Problem to solve: Exactly as written, copy the lines of the data below from the first through the one containing "https://github.com/motoharu-gosuto/psvkirk".

⟨

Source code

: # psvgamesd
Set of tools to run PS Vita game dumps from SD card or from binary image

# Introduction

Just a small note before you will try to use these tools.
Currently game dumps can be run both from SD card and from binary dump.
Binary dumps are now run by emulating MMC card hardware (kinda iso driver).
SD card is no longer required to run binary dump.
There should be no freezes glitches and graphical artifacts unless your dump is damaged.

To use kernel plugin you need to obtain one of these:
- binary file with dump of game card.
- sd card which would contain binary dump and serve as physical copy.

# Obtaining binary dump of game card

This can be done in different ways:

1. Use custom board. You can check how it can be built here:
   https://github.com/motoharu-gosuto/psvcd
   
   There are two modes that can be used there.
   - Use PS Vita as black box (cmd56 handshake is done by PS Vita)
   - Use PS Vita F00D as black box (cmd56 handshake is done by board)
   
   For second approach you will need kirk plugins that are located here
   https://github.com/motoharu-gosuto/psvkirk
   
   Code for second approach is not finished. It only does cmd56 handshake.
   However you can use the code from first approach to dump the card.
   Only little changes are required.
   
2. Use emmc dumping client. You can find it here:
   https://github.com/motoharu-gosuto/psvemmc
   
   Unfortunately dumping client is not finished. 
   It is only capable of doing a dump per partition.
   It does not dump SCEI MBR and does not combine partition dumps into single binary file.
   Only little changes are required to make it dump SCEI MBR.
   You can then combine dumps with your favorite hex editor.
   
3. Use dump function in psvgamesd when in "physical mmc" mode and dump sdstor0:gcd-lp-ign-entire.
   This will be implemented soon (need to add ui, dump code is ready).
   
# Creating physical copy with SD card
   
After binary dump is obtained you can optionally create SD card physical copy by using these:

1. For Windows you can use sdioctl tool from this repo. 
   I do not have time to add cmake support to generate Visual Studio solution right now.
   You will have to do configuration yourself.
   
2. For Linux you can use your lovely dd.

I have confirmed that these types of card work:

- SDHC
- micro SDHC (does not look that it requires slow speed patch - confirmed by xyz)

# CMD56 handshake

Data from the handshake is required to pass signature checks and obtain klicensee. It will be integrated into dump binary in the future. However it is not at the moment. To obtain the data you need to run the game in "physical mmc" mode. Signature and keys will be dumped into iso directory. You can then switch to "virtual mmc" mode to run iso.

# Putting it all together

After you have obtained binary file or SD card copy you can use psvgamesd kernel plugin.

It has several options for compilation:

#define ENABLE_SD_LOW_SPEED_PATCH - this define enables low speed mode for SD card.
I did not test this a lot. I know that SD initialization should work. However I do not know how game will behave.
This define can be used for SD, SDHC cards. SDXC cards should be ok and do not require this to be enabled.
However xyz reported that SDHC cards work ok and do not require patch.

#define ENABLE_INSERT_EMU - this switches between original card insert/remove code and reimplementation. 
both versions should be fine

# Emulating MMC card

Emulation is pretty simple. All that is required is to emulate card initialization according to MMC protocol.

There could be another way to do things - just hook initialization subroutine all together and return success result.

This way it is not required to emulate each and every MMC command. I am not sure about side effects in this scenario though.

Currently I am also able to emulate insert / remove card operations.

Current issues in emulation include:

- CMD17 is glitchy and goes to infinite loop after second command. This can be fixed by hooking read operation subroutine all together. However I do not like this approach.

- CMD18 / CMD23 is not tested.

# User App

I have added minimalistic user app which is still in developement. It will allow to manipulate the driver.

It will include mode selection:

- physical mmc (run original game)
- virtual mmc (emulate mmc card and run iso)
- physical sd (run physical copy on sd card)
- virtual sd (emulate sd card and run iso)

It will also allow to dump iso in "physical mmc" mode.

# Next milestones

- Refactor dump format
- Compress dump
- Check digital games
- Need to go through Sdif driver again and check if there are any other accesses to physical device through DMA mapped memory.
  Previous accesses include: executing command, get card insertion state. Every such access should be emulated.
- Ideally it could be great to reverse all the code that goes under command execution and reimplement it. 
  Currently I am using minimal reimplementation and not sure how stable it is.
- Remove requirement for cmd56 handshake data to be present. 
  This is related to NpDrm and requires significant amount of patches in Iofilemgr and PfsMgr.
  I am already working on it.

⟩

Finished exercise:
Source code

: # psvgamesd
Set of tools to run PS Vita game dumps from SD card or from binary image

# Introduction

Just a small note before you will try to use these tools.
Currently game dumps can be run both from SD card and from binary dump.
Binary dumps are now run by emulating MMC card hardware (kinda iso driver).
SD card is no longer required to run binary dump.
There should be no freezes glitches and graphical artifacts unless your dump is damaged.

To use kernel plugin you need to obtain one of these:
- binary file with dump of game card.
- sd card which would contain binary dump and serve as physical copy.

# Obtaining binary dump of game card

This can be done in different ways:

1. Use custom board. You can check how it can be built here:
   https://github.com/motoharu-gosuto/psvcd
   
   There are two modes that can be used there.
   - Use PS Vita as black box (cmd56 handshake is done by PS Vita)
   - Use PS Vita F00D as black box (cmd56 handshake is done by board)
   
   For second approach you will need kirk plugins that are located here
   https://github.com/motoharu-gosuto/psvkirk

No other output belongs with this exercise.